During the last two months of my summer break, I found conversations with my friends and families increasingly interesting. It's probably not what they say though, but what can I gain from what they say. I believe most people know about the importance of eye contact and body language in a conversation.. fair enough.. but I find that these are little things that people in general tend to neglect while having a casual talk.. unless in a formal surrounding. It is quite easy to see whether somebody remains focused in a conversation or not.. just by looking at their gestures and listening to what they say. Well, this is what I find anyways.. most of people I talked to, depending on the subject, will either keep eye contact throughout the conversation or constantly diverting their attention away for a few millisecond.

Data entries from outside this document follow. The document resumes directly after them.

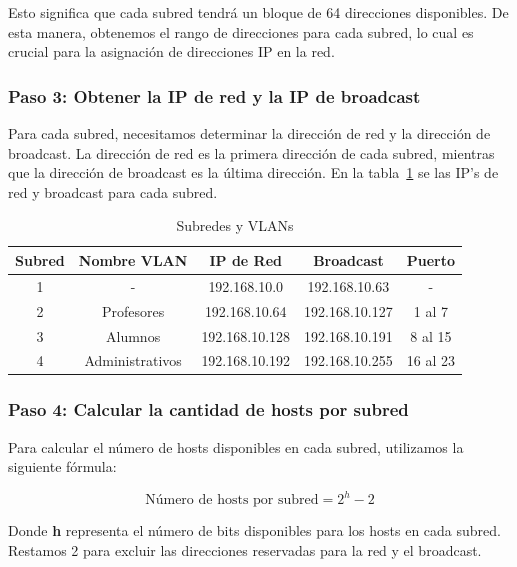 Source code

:     Esto significa que cada subred tendrá un bloque de 64 direcciones disponibles. De esta manera, obtenemos el rango de direcciones para cada subred, lo cual es crucial para la asignación de direcciones IP en la red.

    \subsubsection*{Paso 3: Obtener la IP de red y la IP de broadcast}

    Para cada subred, necesitamos determinar la dirección de red y la dirección de broadcast. La dirección de red es la primera dirección de cada subred, mientras que la dirección de broadcast es la última dirección. En la tabla~\ref{tab:VLANs} se las IP's de red y broadcast para cada subred.

    \begin{table}[H]
        \begin{center}
            \begin{tabular}{ c | c | c | c | c }
                \textbf{Subred} & \textbf{Nombre VLAN} & \textbf{IP de Red} & \textbf{Broadcast} & \textbf{Puerto}\\ \hline
                1 & - & 192.168.10.0 & 192.168.10.63 & - \\
                2 & Profesores & 192.168.10.64 & 192.168.10.127 & 1 al 7\\
                3 & Alumnos & 192.168.10.128 & 192.168.10.191 & 8 al 15\\
                4 & Administrativos & 192.168.10.192 & 192.168.10.255 & 16 al 23\\
            \end{tabular}
            \caption{Subredes y VLANs}
            \label{tab:VLANs}
        \end{center}
    \end{table}

    \subsubsection*{Paso 4: Calcular la cantidad de hosts por subred}
    Para calcular el número de hosts disponibles en cada subred, utilizamos la siguiente fórmula:

    \begin{equation}
        \text{Número de hosts por subred} = 2^h - 2
        \label{eq:hosts}
    \end{equation}

    Donde \textbf{h} representa el número de bits disponibles para los hosts en cada subred. Restamos 2 para excluir las direcciones reservadas para la red y el broadcast.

For me, it is a sign of a great conversation. Those who are not really interested would just refuse to keep eye contact at all throughout that subject.. signalling that they are just responding out of polite and do not expect to continue on the conversation. 

This is my deduction anyways.

**

Also what I find was that some people I have met tend to only think in one direction. For example, some typical motivators might say, "you are able to succeed in something if you work hard.. like <inserts famous names>." I find it ridiculous, how about those that work hard and fail.. obviously no one is going to remember their names and I would bet with those 'motivators' the list of failures are going to be longer than those that succeeded. 

Moreover, things like "you should do this way, it is the correct way and nothing will go wrong." is also a prime example of one-directional thinking. It reminds me about the "functional fixedness" theory which I learnt in a psychology lecture - a cognitive bias that limits a person to using an object only in the way it is traditionally used. Yes, nothing will go wrong but to be fair, the other way might work as well but because of the sentence "nothing will go wrong", we tend to shun away from experimenting various options.

Obviously, this relies heavily on the situation.. if it is something major or important, we would definitely, if not, automatically choose the safe path and eliminate any forms of risk. However, casual stuffs like strategy games, cooking, even simple stuffs like how to tie a tie.. there are so many different ways to go about it.

What I am trying to say here is, do not stop, mock, jeer at someone for having a different way of tackling a same problem in comparison. It's that easy.

**

I believe we were all born with an ego.. no matter egoism or egotism. A simple simple experiment is by randomly picking up your old class photograph. If my deduction isn't wrong, the first person you are  looking in the photograph is probably none other than yourself. Yes, I believe this indicates how self-centered we are.. not in a bad way, but it shows how we care about ourselves more than anybody else. Because people want to look good in a photo, thus, they will check ourselves first before caring about how anybody else looks.

The strength of the ego is probably why various people have various difficulty levels in accepting advice from others. Self-bias thoughts and cognitive dissonance cause us to think that what we ought to do is always better than what other people suggest. However, that is just 'what we think'. A successful person, in my book, has to be able to absorb numerous advice while suppressing his/her inner thoughts and at the same time holding the urge to refute any statements.

And that is what I am striving to achieve.

**

Oh well, few more days to freshers and meeting my new flatmates.

Hopefully it will be a smooth-sailing and successful 2nd year for me, fingers crossed.